IMPORTANT: This application will incur charges on your account whilst tests are enabled. You can leave the application deployed in order to continue looking at historical results, but you should disable the tests when you are not actively measuring.
SQS Supports multiple ways to consume messages from a queue, including:
- EventBridge Pipes
- Lambda Event Source/Event Source Mapping
- Manual Polling via Lambda
NB: This application uses SQS Standard Queues only
It's important to understand that SQS charges are levied based on the number of API requests made, rather than the number of messages sent/received. EventBridge Pipes are optimised towards high message rates and low latency delivery, and will upscale aggressively to meet demand, but downscale more conservatively. If you have modest message rates, or are not concerned about latency, you may find that other polling mechanisms are more cost effective. This application is designed to help you find out the sweet spot.
- Clone the repository
npm install
to install the dependencies- Edit
packages/app/index.ts
to configure and enable the tests you want to run (tests run in parallel to aid comparison) cdk deploy
to deploy the stack (assumes you have the CLI installed and configured for your AWS account)- Go to the AWS Console > CloudWatch > Dashboards and select the
SQSBenchDashboard-XXXX
to monitor the tests
The resources created by the tests are named according to the test parameters. This is to allow you to easily identify the resources created by each test. The names are hashed to ensure they are unique. They are also used to associated test metrics for the dashboard, so if you change the parameters of the tests, you will also change the resource names and lose association with historical results.

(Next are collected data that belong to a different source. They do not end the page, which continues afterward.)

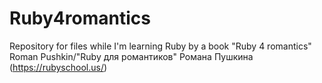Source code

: # Ruby4romantics
Repository for files while I'm learning Ruby by a book "Ruby 4 romantics" Roman Pushkin/"Ruby для романтиков" Романа Пушкина (https://rubyschool.us/)
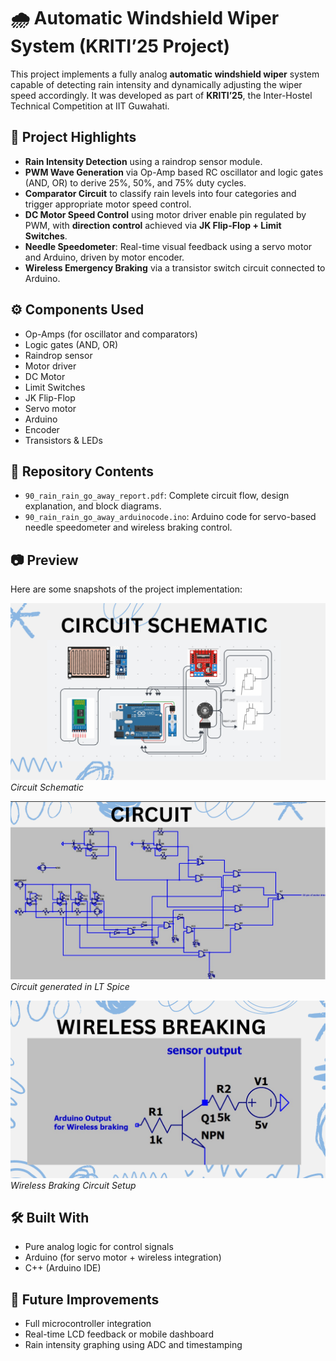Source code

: # 🌧️ Automatic Windshield Wiper System (KRITI’25 Project)

This project implements a fully analog **automatic windshield wiper** system capable of detecting rain intensity and dynamically adjusting the wiper speed accordingly. It was developed as part of **KRITI’25**, the Inter-Hostel Technical Competition at IIT Guwahati.

## 🧠 Project Highlights

- **Rain Intensity Detection** using a raindrop sensor module.
- **PWM Wave Generation** via Op-Amp based RC oscillator and logic gates (AND, OR) to derive 25%, 50%, and 75% duty cycles.
- **Comparator Circuit** to classify rain levels into four categories and trigger appropriate motor speed control.
- **DC Motor Speed Control** using motor driver enable pin regulated by PWM, with **direction control** achieved via **JK Flip-Flop + Limit Switches**.
- **Needle Speedometer**: Real-time visual feedback using a servo motor and Arduino, driven by motor encoder.
- **Wireless Emergency Braking** via a transistor switch circuit connected to Arduino.

## ⚙️ Components Used

- Op-Amps (for oscillator and comparators)
- Logic gates (AND, OR)
- Raindrop sensor
- Motor driver
- DC Motor
- Limit Switches
- JK Flip-Flop
- Servo motor
- Arduino
- Encoder
- Transistors & LEDs

## 📂 Repository Contents

- `90_rain_rain_go_away_report.pdf`: Complete circuit flow, design explanation, and block diagrams.
- `90_rain_rain_go_away_arduinocode.ino`: Arduino code for servo-based needle speedometer and wireless braking control.

## 📷 Preview

Here are some snapshots of the project implementation:

![Circuit Overview](./images/circuit_schematic.png)  
*Circuit Schematic*

![Dashboard](./images/circuit.png)  
*Circuit generated in LT Spice*

![Wireless Braking](./images/wireless_braking.png)  
*Wireless Braking Circuit Setup*


## 🛠️ Built With

- Pure analog logic for control signals
- Arduino (for servo motor + wireless integration)
- C++ (Arduino IDE)

## 🏁 Future Improvements

- Full microcontroller integration
- Real-time LCD feedback or mobile dashboard
- Rain intensity graphing using ADC and timestamping
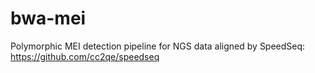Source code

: # bwa-mei
Polymorphic MEI detection pipeline for NGS data aligned by SpeedSeq: https://github.com/cc2qe/speedseq
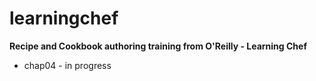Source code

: # learningchef
<b> Recipe and Cookbook authoring training from O'Reilly - Learning Chef</b>

* chap04 - in progress
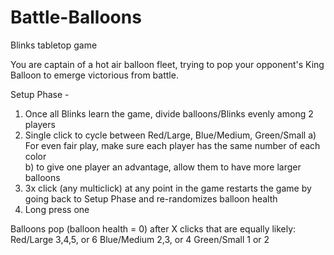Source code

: # Battle-Balloons
Blinks tabletop game

You are captain of a hot air balloon fleet, trying to pop your opponent's King Balloon to emerge victorious from battle.

Setup Phase -
1. Once all Blinks learn the game, divide balloons/Blinks evenly among 2 players
2. Single click to cycle between Red/Large, Blue/Medium, Green/Small
  a) For even fair play, make sure each player has the same number of each color  
  b) to give one player an advantage, allow them to have more larger balloons
4. 3x click (any multiclick) at any point in the game restarts the game by going back to Setup Phase and re-randomizes balloon health
5. Long press one 

Balloons pop (balloon health = 0) after X clicks that are equally likely:
  Red/Large 3,4,5, or 6 
  Blue/Medium 2,3, or 4
  Green/Small 1 or 2
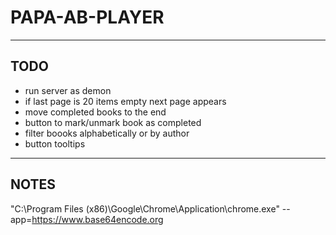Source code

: # PAPA-AB-PLAYER
***

## TODO

- run server as demon
- if last page is 20 items empty next page appears
- move completed books to the end
- button to mark/unmark book as completed
- filter boooks alphabetically or by author
- button tooltips

***

## NOTES

"C:\Program Files (x86)\Google\Chrome\Application\chrome.exe" --app=https://www.base64encode.org

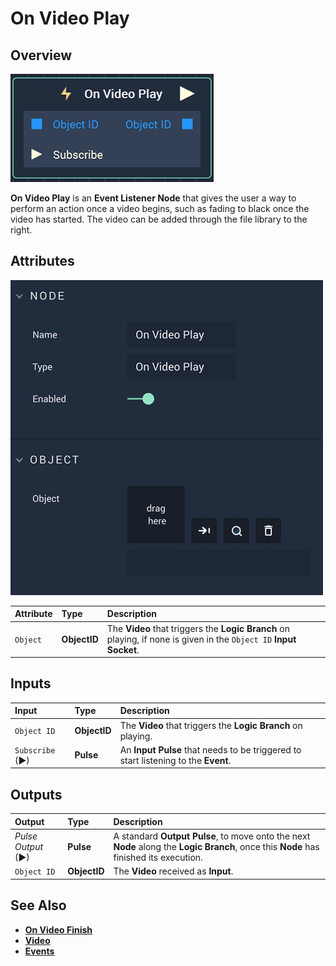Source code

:# On Video Play

## Overview

![The On Video Play Node.](../../../.gitbook/assets/onvideoplaynode.png)

**On Video Play** is an **Event Listener Node** that gives the user a way to perform an action once a video begins, such as fading to black once the video has started. The video can be added through the file library to the right.

## Attributes

![The On Video Play Node Attributes.](../../../.gitbook/assets/onvideoplayattributes.png)

| Attribute | Type | Description |
| :--- | :--- | :--- |
| `Object` | **ObjectID** |  The **Video** that triggers the **Logic Branch** on playing, if none is given in the `Object ID` **Input Socket**.|

## Inputs

| Input | Type | Description |
|:---|:---|:---|
|`Object ID` | **ObjectID** | The **Video** that triggers the **Logic Branch** on playing. |
| `Subscribe` (►)|**Pulse** | An **Input Pulse** that needs to be triggered to start listening to the **Event**. |



## Outputs

| Output | Type | Description |
| :--- | :--- | :--- |
| _Pulse Output_ \(►\) | **Pulse** | A standard **Output Pulse**, to move onto the next **Node** along the **Logic Branch**, once this **Node** has finished its execution. |
| `Object ID` | **ObjectID** | The **Video** received as **Input**. |

## See Also

* [**On Video Finish**](onvideofinish.md)
* [**Video**](./)
* [**Events**](../)


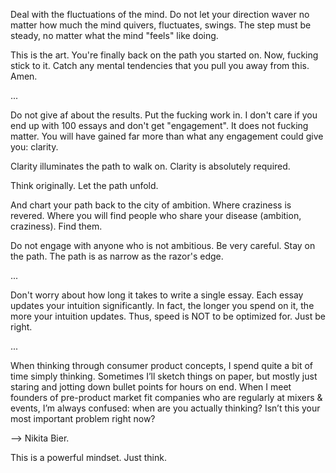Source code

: 
Deal with the fluctuations of the mind. Do not let your direction waver no matter how much the mind quivers, fluctuates, swings. The step must be steady, no matter what the mind "feels" like doing.

This is the art. You're finally back on the path you started on. Now, fucking stick to it. Catch any mental tendencies that you pull you away from this. Amen.

...

Do not give af about the results. Put the fucking work in. I don't care if you end up with 100 essays and don't get "engagement". It does not fucking matter. You will have gained far more than what any engagement could give you: clarity.

Clarity illuminates the path to walk on. Clarity is absolutely required.

Think originally. Let the path unfold.

And chart your path back to the city of ambition. Where craziness is revered. Where you will find people who share your disease (ambition, craziness). Find them.

Do not engage with anyone who is not ambitious. Be very careful. Stay on the path. The path is as narrow as the razor's edge.

...

Don't worry about how long it takes to write a single essay. Each essay updates your intuition significantly. In fact, the longer you spend on it, the more your intuition updates. Thus, speed is NOT to be optimized for. Just be right.

...

When thinking through consumer product concepts, I spend quite a bit of time simply thinking. Sometimes I’ll sketch things on paper, but mostly just staring and jotting down bullet points for hours on end. When I meet founders of pre-product market fit companies who are regularly at mixers & events, I’m always confused: when are you actually thinking? Isn’t this your most important problem right now?

--> Nikita Bier.

This is a powerful mindset. Just think.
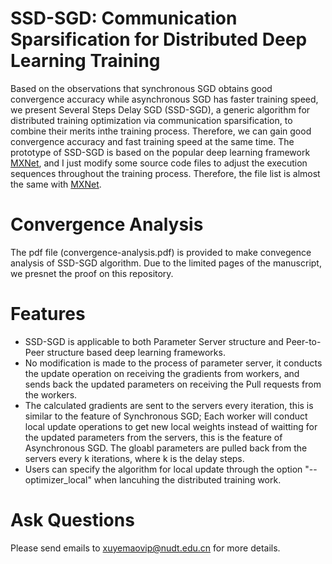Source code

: # SSD-SGD: Communication Sparsification for Distributed Deep Learning Training
Based on the observations that synchronous SGD obtains good convergence accuracy while asynchronous SGD has faster training speed, we present Several Steps Delay SGD (SSD-SGD), a generic algorithm for distributed training optimization via communication sparsification, to combine their merits inthe training process. Therefore, we can gain good convergence accuracy and fast training speed at the same time. The prototype of SSD-SGD is based on the popular deep learning framework [MXNet](https://github.com/apache/incubator-mxnet), and I just modify some source code files to adjust the execution sequences throughout the training process. Therefore, the file list is almost the same with [MXNet](https://github.com/apache/incubator-mxnet).

# Convergence Analysis
The pdf file (convergence-analysis.pdf) is provided to make convegence analysis of SSD-SGD algorithm. Due to the limited pages of the manuscript, we presnet the proof on this repository.

# Features
* SSD-SGD is applicable to both Parameter Server structure and Peer-to-Peer structure based deep learning frameworks.
* No modification is made to the process of parameter server, it conducts the update operation on receiving the gradients from workers, and sends back the updated parameters on receiving the Pull requests from the workers.
* The calculated gradients are sent to the servers every iteration, this is similar to the feature of Synchronous SGD; Each worker will conduct local update operations to get new local weights instead of waitting for the updated parameters from the servers, this is the feature of Asynchronous SGD. The gloabl parameters are pulled back from the servers every k iterations, where k is the delay steps.
* Users can specify the algorithm for local update through the option "--optimizer_local" when lancuhing the distributed training work. 


# Ask Questions
Please send emails to xuyemaovip@nudt.edu.cn for more details.
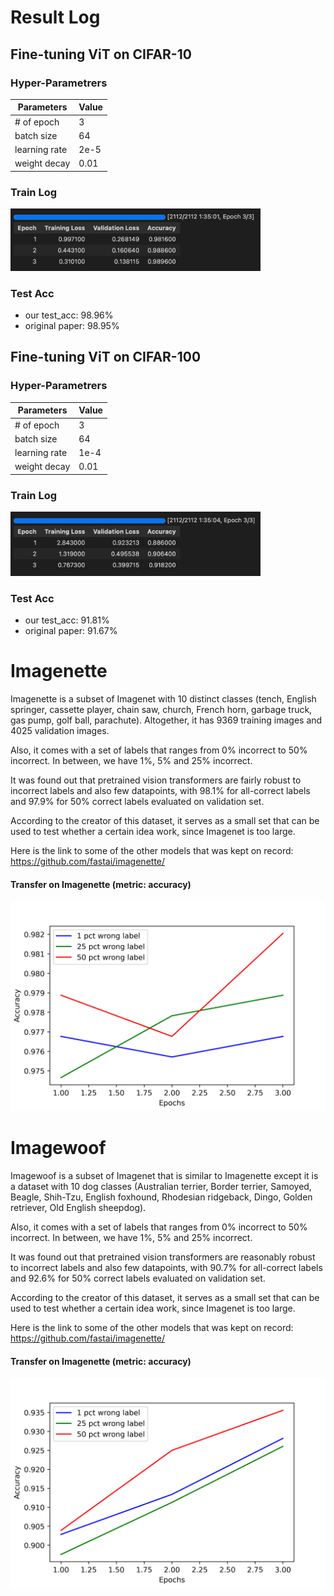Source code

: # Result Log

## Fine-tuning ViT on CIFAR-10

### Hyper-Parametrers
| Parameters    | Value     |
| -----------   | ----------|
| # of epoch    | 3         |
| batch size    | 64        |
| learning rate | 2e-5      |
| weight decay  | 0.01      |

### Train Log
<img alt="cirfar-10 eval result" src="./fine_tuning/screenshots/eval_vit_cifar10.png" width="400">

### Test Acc
- our test_acc:     98.96%
- original paper: 98.95%


## Fine-tuning ViT on CIFAR-100

### Hyper-Parametrers
| Parameters    | Value     |
| -----------   | ----------|
| # of epoch    | 3         |
| batch size    | 64        |
| learning rate | 1e-4      |
| weight decay  | 0.01      |

### Train Log
<img alt="cirfar-100 eval result" src="./fine_tuning/screenshots/eval_vit_cifar100.png" width="400">

### Test Acc
- our test_acc:     91.81%
- original paper: 91.67%


# Imagenette

Imagenette is a subset of Imagenet with 10 distinct classes (tench, English springer, cassette player, chain saw, church, French horn, garbage truck, gas pump, golf ball, parachute). Altogether, it has 9369 training images and 4025 validation images. 


Also, it comes with a set of labels that ranges from 0\% incorrect to 50\% incorrect. In between, we have 1\%, 5\% and 25\% incorrect.

It was found out that pretrained vision transformers are fairly robust to incorrect labels and also few datapoints, with 98.1\% for all-correct labels and 97.9\% for 50\% correct labels evaluated on validation set.

According to the creator of this dataset, it serves as a small set that can be used to test whether a certain idea work, since Imagenet is too large.

Here is the link to some of the other models that was kept on record: https://github.com/fastai/imagenette/

#### Transfer on Imagenette (metric: accuracy)
<img alt="Transfer on Imagenette result" src="./imagenette/imagenette.png" width="600">


# Imagewoof

Imagewoof is a subset of Imagenet that is similar to Imagenette except it is a dataset with 10 dog classes (Australian terrier, Border terrier, Samoyed, Beagle, Shih-Tzu, English foxhound, Rhodesian ridgeback, Dingo, Golden retriever, Old English sheepdog).

Also, it comes with a set of labels that ranges from 0\% incorrect to 50\% incorrect. In between, we have 1\%, 5\% and 25\% incorrect.

It was found out that pretrained vision transformers are reasonably robust to incorrect labels and also few datapoints, with 90.7\% for all-correct labels and 92.6\% for 50\% correct labels evaluated on validation set.

According to the creator of this dataset, it serves as a small set that can be used to test whether a certain idea work, since Imagenet is too large.

Here is the link to some of the other models that was kept on record: https://github.com/fastai/imagenette/

#### Transfer on Imagenette (metric: accuracy)
<img alt="Transfer on Imagewoof result" src="./Imagewoof/imagewoof.png" width="600">


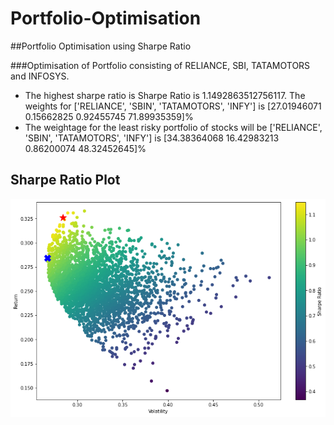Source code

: # Portfolio-Optimisation
##Portfolio Optimisation using Sharpe Ratio

###Optimisation of Portfolio consisting of RELIANCE, SBI, TATAMOTORS and INFOSYS.
- The highest sharpe ratio is Sharpe Ratio is 1.1492863512756117. The weights for ['RELIANCE', 'SBIN', 'TATAMOTORS', 'INFY'] is [27.01946071  0.15662825  0.92455745 71.89935359]%
- The weightage for the least risky portfolio of stocks will be ['RELIANCE', 'SBIN', 'TATAMOTORS', 'INFY'] is [34.38364068 16.42983213  0.86200074 48.32452645]%



## Sharpe Ratio Plot
![Sharpe Ratio Plot](https://github.com/sarthaka2018/Portfolio-Optimisation/blob/main/plot.png)
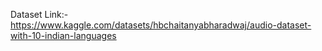 Dataset Link:-https://www.kaggle.com/datasets/hbchaitanyabharadwaj/audio-dataset-with-10-indian-languages
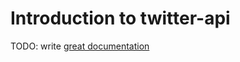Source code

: # Introduction to twitter-api

TODO: write [great documentation](http://jacobian.org/writing/what-to-write/)
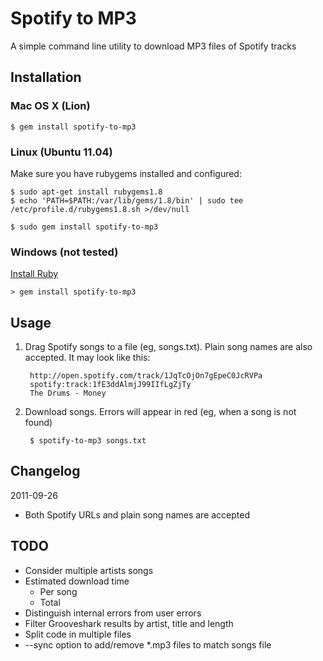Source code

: # Spotify to MP3

A simple command line utility to download MP3 files of Spotify tracks

## Installation

### Mac OS X (Lion)

    $ gem install spotify-to-mp3

### Linux (Ubuntu 11.04)

Make sure you have rubygems installed and configured:

    $ sudo apt-get install rubygems1.8
    $ echo 'PATH=$PATH:/var/lib/gems/1.8/bin' | sudo tee /etc/profile.d/rubygems1.8.sh >/dev/null

<span></span>

    $ sudo gem install spotify-to-mp3

### Windows (not tested)

[Install Ruby](http://rubyinstaller.org/)

    > gem install spotify-to-mp3

## Usage

1. Drag Spotify songs to a file (eg, songs.txt). Plain song names are also 
   accepted. It may look like this:

        http://open.spotify.com/track/1JqTcOjOn7gEpeC0JcRVPa
        spotify:track:1fE3ddAlmjJ99IIfLgZjTy
        The Drums - Money

2. Download songs. Errors will appear in red (eg, when a song is not found)

        $ spotify-to-mp3 songs.txt

## Changelog

2011-09-26

- Both Spotify URLs and plain song names are accepted

## TODO

- Consider multiple artists songs
- Estimated download time
  - Per song
  - Total
- Distinguish internal errors from user errors
- Filter Grooveshark results by artist, title and length
- Split code in multiple files
- --sync option to add/remove \*.mp3 files to match songs file
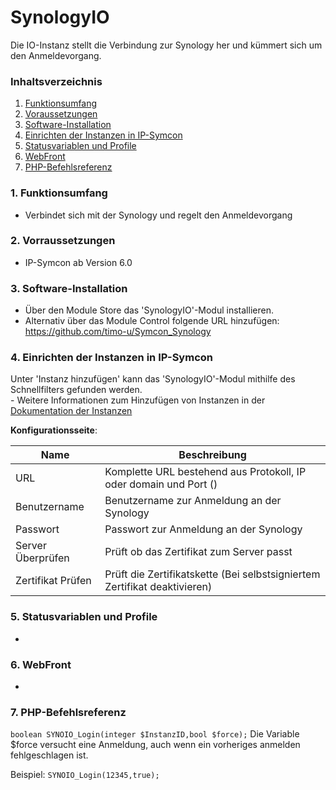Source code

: # SynologyIO
Die IO-Instanz stellt die Verbindung zur Synology her und kümmert sich um den Anmeldevorgang.

### Inhaltsverzeichnis

1. [Funktionsumfang](#1-funktionsumfang)
2. [Voraussetzungen](#2-voraussetzungen)
3. [Software-Installation](#3-software-installation)
4. [Einrichten der Instanzen in IP-Symcon](#4-einrichten-der-instanzen-in-ip-symcon)
5. [Statusvariablen und Profile](#5-statusvariablen-und-profile)
6. [WebFront](#6-webfront)
7. [PHP-Befehlsreferenz](#7-php-befehlsreferenz)

### 1. Funktionsumfang

* Verbindet sich mit der Synology und regelt den Anmeldevorgang

### 2. Vorraussetzungen

- IP-Symcon ab Version 6.0

### 3. Software-Installation

* Über den Module Store das 'SynologyIO'-Modul installieren.
* Alternativ über das Module Control folgende URL hinzufügen: https://github.com/timo-u/Symcon_Synology

### 4. Einrichten der Instanzen in IP-Symcon

 Unter 'Instanz hinzufügen' kann das 'SynologyIO'-Modul mithilfe des Schnellfilters gefunden werden.  
	- Weitere Informationen zum Hinzufügen von Instanzen in der [Dokumentation der Instanzen](https://www.symcon.de/service/dokumentation/konzepte/instanzen/#Instanz_hinzufügen)

__Konfigurationsseite__:

Name     | Beschreibung
-------- | ------------------
URL                  | Komplette URL bestehend aus Protokoll, IP oder domain und Port ()
Benutzername         | Benutzername zur Anmeldung an der Synology
Passwort             | Passwort zur Anmeldung an der Synology
Server Überprüfen    | Prüft ob das Zertifikat zum Server passt
Zertifikat Prüfen    | Prüft die Zertifikatskette (Bei selbstsigniertem Zertifikat deaktivieren)

### 5. Statusvariablen und Profile

-

### 6. WebFront

-

### 7. PHP-Befehlsreferenz

`boolean SYNOIO_Login(integer $InstanzID,bool $force);`
Die Variable $force versucht eine Anmeldung, auch wenn ein vorheriges anmelden fehlgeschlagen ist.

Beispiel:
`SYNOIO_Login(12345,true);`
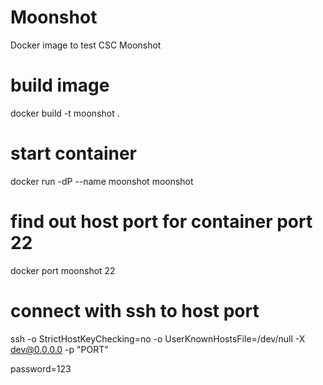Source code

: Moonshot
========

Docker image to test CSC Moonshot

# build image
docker build -t moonshot .

# start container
docker run -dP --name moonshot moonshot

# find out host port for container port 22
docker port moonshot 22

# connect with ssh to host port
ssh -o StrictHostKeyChecking=no -o UserKnownHostsFile=/dev/null -X dev@0.0.0.0 -p "PORT"

password=123

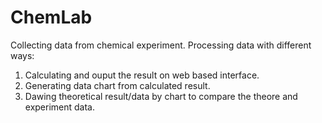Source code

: ChemLab
=======

Collecting data from chemical experiment.
Processing data with different ways:
1. Calculating and ouput the result on web based interface. 
2. Generating data chart from calculated result. 
3. Dawing theoretical result/data by chart to compare the theore and experiment data. 
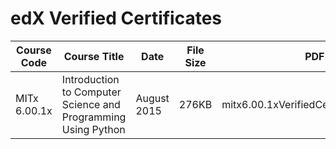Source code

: # edX Verified Certificates

Course Code | Course Title | Date | File Size | PDF File | Valid Certificate ID
----------- | ------------ | ---- | --------- | -------- | --------------------
MITx 6.00.1x | Introduction to Computer Science and Programming Using Python | August 2015 | 276KB | mitx6.00.1xVerifiedCertificateAug2015.pdf | https://verify.edx.org/cert/5b17beb140d747268addaf8f42dd318e

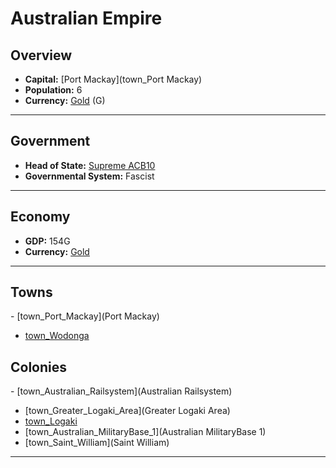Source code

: # <!--NAME-->Australian Empire<!--NAME-->

## Overview

- **Capital:** <!--CAPITAL_LINK-->[Port Mackay](town_Port Mackay)<!--CAPITAL_LINK-->
- **Population:** <!--POPULATION-->6<!--POPULATION-->
- **Currency:** <!--CURRENCY_LINK-->[Gold](currency_Gold)<!--CURRENCY_LINK--> (<!--CURRENCY_ABV-->G<!--CURRENCY_ABV-->)

---

## Government

- **Head of State:** <!--LEADER_TITLE_LINK-->[Supreme ACB10](user_ACB10)<!--LEADER_TITLE_LINK-->
- **Governmental System:** <!--GOVERNMENT-->Fascist<!--GOVERNMENT-->

---

## Economy

- **GDP:** <!--GDP-->154G<!--GDP-->
- **Currency:** <!--CURRENCY_LINK-->[Gold](currency_Gold)<!--CURRENCY_LINK-->

---

## Towns

<!--TOWNS-->- [town_Port_Mackay](Port Mackay)
- [town_Wodonga](Wodonga)<!--TOWNS-->

## Colonies

<!--COLONIES-->- [town_Australian_Railsystem](Australian Railsystem)
- [town_Greater_Logaki_Area](Greater Logaki Area)
- [town_Logaki](Logaki)
- [town_Australian_MilitaryBase_1](Australian MilitaryBase 1)
- [town_Saint_William](Saint William)<!--COLONIES-->

---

If you want to refine the test parameters for a further test, it would be better to duplicate the original test definition, disable the original version and change the parameters on the copy. Only remove tests from the array if you are sure you no longer need access to the historical metrics/logs etc, and removing the test will destroy the resources.
NB: You can't have two tests with the same parameters, as this will prevent resource creation.
Each test creates a queue, consumer lambda to act as the target for the messages, and any additional resources necessary to direct the messages to the consumer (e.g. Pipe, Event Source Mapping or Lambda Poller), and a single producer lambda to generate the messages for all tests.
Test resources are named according to the test parameters, e.g a Pipe test with batch size 10, and batch window 10
will be named SQSBenchTest-Pipe-B10-W10-[hash]
(where hash is 8 hex digits).
The producer lambda is invoked once per minute by an EventBridge scheduler rule. The producer lambda checks for the parameter store for the current state of the test, and generates an batch of messages based on the prevailing message rate and randomised across the next minute according to the weighted distribution algorithm. The same batch of messages are then sent to each of the test queues, so that the polling performance can be compared.
AWS Accounts have a limit of 1000 concurrent Lambda invocations. This limit is shared across all functions in the account, and a large number of parallel tests could consume a good chunk of your lambda capacity, especially when the message rate is into the thousands per minute.
When the producer runs, for each batch of messages to be sent to a queue, it split the batch into smaller batches of up to 500 messages, and then invokes the emitter lambda with each of these smaller batches. So for example, each time the producer runs (once per minute) and it has messages to send, it will create at least one concurrent lambda for each test (more if the message rate is >500), and at the same time, multiple invocations of the consumer could be made by each test depending on the polling method, batch size and concurrency settings of the test.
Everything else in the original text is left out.